PNH also leads to pulmonary hypertension, which in turn leads to increased risk to heart failure. This is hypothesized to be a direct consequence of the scavenging of nitric oxide by hemoglobin, which then induces increased pressure in the blood vessels supplying the lungs, putting excess strain on the heart . It’s another one of those biological cascades that makes sense in that oxygen supply needs to be suppressed when there is so much free hemoglobin, because the hemoglobin is far more destructive to cell membranes and proteins when it is oxidized. Our studies showed a significant (p<0.05) increased risk to heart failure associated with statin therapy. Whether this occurs directly due to the depletion of coenzyme Q10 and cholesterol in the heart muscle, or indirectly due to the cascade from erupted RBCs to artery constriction in the lungs to inadequate oxygen supply to the heart is anybody’s guess. I suspect both paths contribute.

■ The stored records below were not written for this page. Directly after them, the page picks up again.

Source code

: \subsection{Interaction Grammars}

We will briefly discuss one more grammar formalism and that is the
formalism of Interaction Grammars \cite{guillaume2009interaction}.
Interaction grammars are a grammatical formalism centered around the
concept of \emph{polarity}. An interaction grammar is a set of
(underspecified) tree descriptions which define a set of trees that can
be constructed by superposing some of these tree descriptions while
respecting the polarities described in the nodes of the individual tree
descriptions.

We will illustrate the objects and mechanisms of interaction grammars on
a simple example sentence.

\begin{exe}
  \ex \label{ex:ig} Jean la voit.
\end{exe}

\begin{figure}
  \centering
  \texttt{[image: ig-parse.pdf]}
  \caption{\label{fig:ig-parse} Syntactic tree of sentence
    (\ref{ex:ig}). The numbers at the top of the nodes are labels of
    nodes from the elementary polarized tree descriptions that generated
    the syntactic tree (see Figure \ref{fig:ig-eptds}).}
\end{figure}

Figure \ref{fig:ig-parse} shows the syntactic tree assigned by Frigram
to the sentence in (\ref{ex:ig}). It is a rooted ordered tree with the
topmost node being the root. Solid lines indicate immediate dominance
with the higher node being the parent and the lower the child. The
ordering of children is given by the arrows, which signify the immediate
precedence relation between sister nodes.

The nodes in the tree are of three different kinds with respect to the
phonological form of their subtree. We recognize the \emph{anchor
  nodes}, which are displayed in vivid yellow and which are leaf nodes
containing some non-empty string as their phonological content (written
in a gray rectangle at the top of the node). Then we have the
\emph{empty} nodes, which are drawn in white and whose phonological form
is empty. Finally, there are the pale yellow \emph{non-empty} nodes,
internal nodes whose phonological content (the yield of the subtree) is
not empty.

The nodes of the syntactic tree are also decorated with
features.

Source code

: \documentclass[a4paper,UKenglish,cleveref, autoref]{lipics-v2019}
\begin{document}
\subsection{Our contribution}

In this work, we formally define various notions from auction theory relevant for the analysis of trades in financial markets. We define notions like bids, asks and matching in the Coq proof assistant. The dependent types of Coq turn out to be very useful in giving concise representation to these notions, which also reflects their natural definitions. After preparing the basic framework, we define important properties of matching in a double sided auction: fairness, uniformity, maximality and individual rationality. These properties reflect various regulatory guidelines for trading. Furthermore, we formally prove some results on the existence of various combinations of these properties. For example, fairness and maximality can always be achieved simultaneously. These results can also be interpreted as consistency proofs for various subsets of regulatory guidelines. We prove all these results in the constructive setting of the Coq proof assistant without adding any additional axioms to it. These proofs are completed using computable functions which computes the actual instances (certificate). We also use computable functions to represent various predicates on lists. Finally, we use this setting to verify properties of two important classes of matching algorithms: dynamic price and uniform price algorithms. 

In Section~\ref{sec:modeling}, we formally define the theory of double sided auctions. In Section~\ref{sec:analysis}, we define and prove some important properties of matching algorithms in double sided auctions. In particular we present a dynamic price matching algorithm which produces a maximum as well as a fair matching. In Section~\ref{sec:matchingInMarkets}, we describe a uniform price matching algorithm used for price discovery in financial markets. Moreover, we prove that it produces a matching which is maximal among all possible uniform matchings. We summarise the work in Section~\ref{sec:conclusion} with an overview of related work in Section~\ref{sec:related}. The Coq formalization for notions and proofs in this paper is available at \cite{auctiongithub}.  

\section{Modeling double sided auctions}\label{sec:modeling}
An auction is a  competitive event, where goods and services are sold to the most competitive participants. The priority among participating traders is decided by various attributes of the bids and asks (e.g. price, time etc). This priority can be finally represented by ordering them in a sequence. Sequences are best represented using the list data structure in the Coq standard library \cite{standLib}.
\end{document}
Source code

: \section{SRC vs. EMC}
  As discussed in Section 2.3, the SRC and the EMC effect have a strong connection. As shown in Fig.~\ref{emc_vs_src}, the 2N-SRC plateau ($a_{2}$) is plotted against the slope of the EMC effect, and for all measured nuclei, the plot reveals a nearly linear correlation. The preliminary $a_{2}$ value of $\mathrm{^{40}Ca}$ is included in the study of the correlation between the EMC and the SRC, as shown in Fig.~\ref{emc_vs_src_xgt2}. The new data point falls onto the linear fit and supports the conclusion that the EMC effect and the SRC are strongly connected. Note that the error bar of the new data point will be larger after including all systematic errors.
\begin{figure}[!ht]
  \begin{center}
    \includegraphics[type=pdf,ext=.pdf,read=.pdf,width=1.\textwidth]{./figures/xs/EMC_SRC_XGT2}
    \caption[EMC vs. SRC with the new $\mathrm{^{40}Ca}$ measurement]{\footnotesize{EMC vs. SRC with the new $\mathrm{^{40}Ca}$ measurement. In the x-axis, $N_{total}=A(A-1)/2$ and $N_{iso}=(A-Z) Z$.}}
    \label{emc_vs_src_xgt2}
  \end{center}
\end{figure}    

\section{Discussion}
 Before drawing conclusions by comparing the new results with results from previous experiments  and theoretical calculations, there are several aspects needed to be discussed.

So now we must go back to the question of the pleiotrophic effect of statins that results in a reduced incidence of heart attacks. Experts are in agreement that statins don’t actually reduce the plaque, despite the fact that they interfere with the supply of cholesterol and fat. I don’t personally believe that nitric oxide synthesis is the right answer, as it would be more than cancelled out by the scavenging of NO by free hemoglobin. My own best guess at the moment is that statins interfere with the cells’ communication lines directly through their disruption of G-protein signaling mechanisms. I believe the consequence is that the little heart attacks don’t happen, because the cells can’t orchestrate a coordinated plan. As a result, the big heart attacks are more deadly. This idea is analogus to the consequences of preventing the small forest fires and watching the large ones rage out of control. Another analogy is with earthquakes – when the little ones don’t happen, the pressure builds up and the big one is highly destructive. This would explain why statins don’t consistently show improvement in mortality rates due to cardiovascular disease, despite their significant reduction in the frequency of heart attacks.